To ensure that distribution sector is not an impediment in ensuring access to affordable and
reliable power, the Ujwal Discom Assurance Yojana (UDAY) was launched to resolve all past,
present and future problems. By making states accountable for discom finances, there has been
a positive movement to bring about operational and financial efficiencies. UDAY programme has
led to savings of nearly Rs 12,000 crore per year for discoms nationally, translating into lower
prices for consumers. There are some green shoots already in states like Rajasthan, Haryana,
Andhra Pradesh, Uttar Pradesh, and Bihar, where the gap between the cost of power for the
discom and the revenue made by selling it is reducing. Power theft is also on a decline in many
states - an endemic problem leading to shortages and wastages. Another large state, Tamil
Nadu is expected to break even on discom operations by end 2018.

Yet, the discom improvement is a waiting game. Firstly, they need to break even operationally.
Then they need to generate sufficient free cash flows to apportion money for the all important
capital expenditure to improve both urban and rural infrastructure. This process is ongoing, but
will still take a few years to fully reach a logical conclusion. While the central government
continues to support and goad states towards making rapid changes, ultimately the political will
of the states is critical. Even with all these constraints, rapid strides have been made since the
launch of UDAY in curing long-standing historical problems of discoms.

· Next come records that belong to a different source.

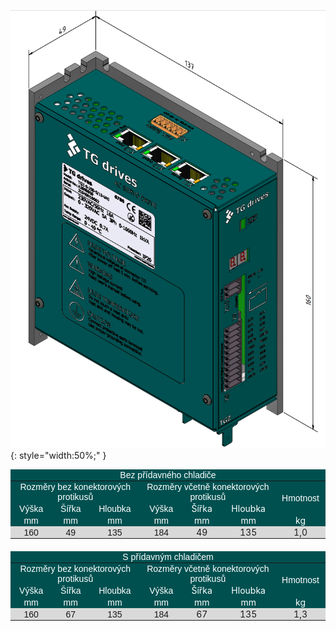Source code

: <!--## Rozměry zařízení-->
![TGZ-S-230-5/15 Dimensions](../img/dim.png){: style="width:50%;" }

<style type="text/css">
.tg  {border-collapse:collapse;border-spacing:0;}
.tg td{border-style:solid;border-width:0px;font-family:Arial, sans-serif;font-size:14px;overflow:hidden;
  padding:1px 10px;word-break:normal;}
.tg th{border-style:solid;border-width:0px;font-family:Arial, sans-serif;font-size:14px;font-weight:normal;
  overflow:hidden;padding:1px 10px;word-break:normal;}
.tg .tg-6ap7{background-color:#005050;border-color:#ffffff;color:#ffffff;text-align:center;vertical-align:middle}
.tg .tg-b2iu{background-color:#D9D9D9;border-color:#ffffff;text-align:center;vertical-align:middle}
.tg .tg-1h46{background-color:#d9d9d9;border-color:#ffffff;text-align:center;vertical-align:middle}
.tg .tg-acm9{background-color:#005050;border-color:#ffffff;color:#FFF;text-align:center;vertical-align:middle}
.tg .tg-mwvu{background-color:#005050;border-color:#ffffff;color:#FFF;font-family:inherit;text-align:center;vertical-align:middle}
.tg .tg-8jun{background-color:#D9D9D9;border-color:#ffffff;font-family:inherit;text-align:center;vertical-align:middle}
</style>
<table class="tg">
<thead>
  <tr>
    <th class="tg-6ap7" colspan="7">Bez přídavného chladiče</th>
  </tr>
</thead>
<tbody>
  <tr>
    <td class="tg-6ap7" colspan="3">Rozměry bez konektorových protikusů</td>
    <td class="tg-6ap7" colspan="3">Rozměry včetně konektorových protikusů</td>
    <td class="tg-6ap7" rowspan="2">Hmotnost</td>
  </tr>
  <tr>
    <td class="tg-6ap7">Výška</td>
    <td class="tg-6ap7">Šířka</td>
    <td class="tg-6ap7">Hloubka</td>
    <td class="tg-acm9">Výška</td>
    <td class="tg-mwvu">Šířka</td>
    <td class="tg-mwvu">Hloubka</td>
  </tr>
  <tr>
    <td class="tg-6ap7">mm</td>
    <td class="tg-6ap7">mm</td>
    <td class="tg-6ap7">mm</td>
    <td class="tg-acm9">mm</td>
    <td class="tg-mwvu">mm</td>
    <td class="tg-mwvu">mm</td>
    <td class="tg-mwvu">kg</td>
  </tr>
  <tr>
    <td class="tg-1h46">160</td>
    <td class="tg-1h46">49<br></td>
    <td class="tg-1h46">135<br></td>
    <td class="tg-b2iu">184<br></td>
    <td class="tg-8jun">49<br></td>
    <td class="tg-8jun">135<br></td>
    <td class="tg-8jun">1,0</td>
  </tr>
</tbody>
</table>

<div style="margin-bottom: 20px;"></div>

<style type="text/css">
.tg  {border-collapse:collapse;border-spacing:0;}
.tg td{border-style:solid;border-width:0px;font-family:Arial, sans-serif;font-size:14px;overflow:hidden;
  padding:1px 10px;word-break:normal;}
.tg th{border-style:solid;border-width:0px;font-family:Arial, sans-serif;font-size:14px;font-weight:normal;
  overflow:hidden;padding:1px 10px;word-break:normal;}
.tg .tg-6ap7{background-color:#005050;border-color:#ffffff;color:#ffffff;text-align:center;vertical-align:middle}
.tg .tg-b2iu{background-color:#D9D9D9;border-color:#ffffff;text-align:center;vertical-align:middle}
.tg .tg-1h46{background-color:#d9d9d9;border-color:#ffffff;text-align:center;vertical-align:middle}
.tg .tg-acm9{background-color:#005050;border-color:#ffffff;color:#FFF;text-align:center;vertical-align:middle}
.tg .tg-mwvu{background-color:#005050;border-color:#ffffff;color:#FFF;font-family:inherit;text-align:center;vertical-align:middle}
.tg .tg-8jun{background-color:#D9D9D9;border-color:#ffffff;font-family:inherit;text-align:center;vertical-align:middle}
</style>
<table class="tg">
<thead>
  <tr>
    <th class="tg-6ap7" colspan="7">S přídavným chladičem</th>
  </tr>
</thead>
<tbody>
  <tr>
    <td class="tg-6ap7" colspan="3">Rozměry bez konektorových protikusů</td>
    <td class="tg-6ap7" colspan="3">Rozměry včetně konektorových protikusů</td>
    <td class="tg-6ap7" rowspan="2">Hmotnost</td>
  </tr>
  <tr>
    <td class="tg-6ap7">Výška</td>
    <td class="tg-6ap7">Šířka</td>
    <td class="tg-6ap7">Hloubka</td>
    <td class="tg-acm9">Výška</td>
    <td class="tg-mwvu">Šířka</td>
    <td class="tg-mwvu">Hloubka</td>
  </tr>
  <tr>
    <td class="tg-6ap7">mm</td>
    <td class="tg-6ap7">mm</td>
    <td class="tg-6ap7">mm</td>
    <td class="tg-acm9">mm</td>
    <td class="tg-mwvu">mm</td>
    <td class="tg-mwvu">mm</td>
    <td class="tg-mwvu">kg</td>
  </tr>
  <tr>
    <td class="tg-1h46">160</td>
    <td class="tg-1h46">67<br></td>
    <td class="tg-1h46">135</td>
    <td class="tg-b2iu">184</td>
    <td class="tg-8jun">67<br></td>
    <td class="tg-8jun">135<br></td>
    <td class="tg-8jun">1,3</td>
  </tr>
</tbody>
</table>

The fact is that Compounded Annual Growth Rate (CAGR) of power generation has been 6.4
per cent between 2014 and 2017. This growth rate was 6.15 per cent between 2004 and 2014.
The power generation CAGR in the last three years is higher than those achieved in the years
when the economy was growing between 8 per cent and 9 per cent. The current CAGR aptly
captures the level of economic activity, and would perhaps have been more but for the
consumption efficiency initiatives in place.

Power generation is the most robust method of calculating electricity growth since electricity
cannot be stored. It is also a metric that directly impacts power generators. These players are in
for a long haul and they are concerned about what they can generate and sell, not what reaches
the last consumer standing. India, today, has enough generation capacity to meet even a 50 per
cent demand rise – the available generation capacity will still meet this ramp up.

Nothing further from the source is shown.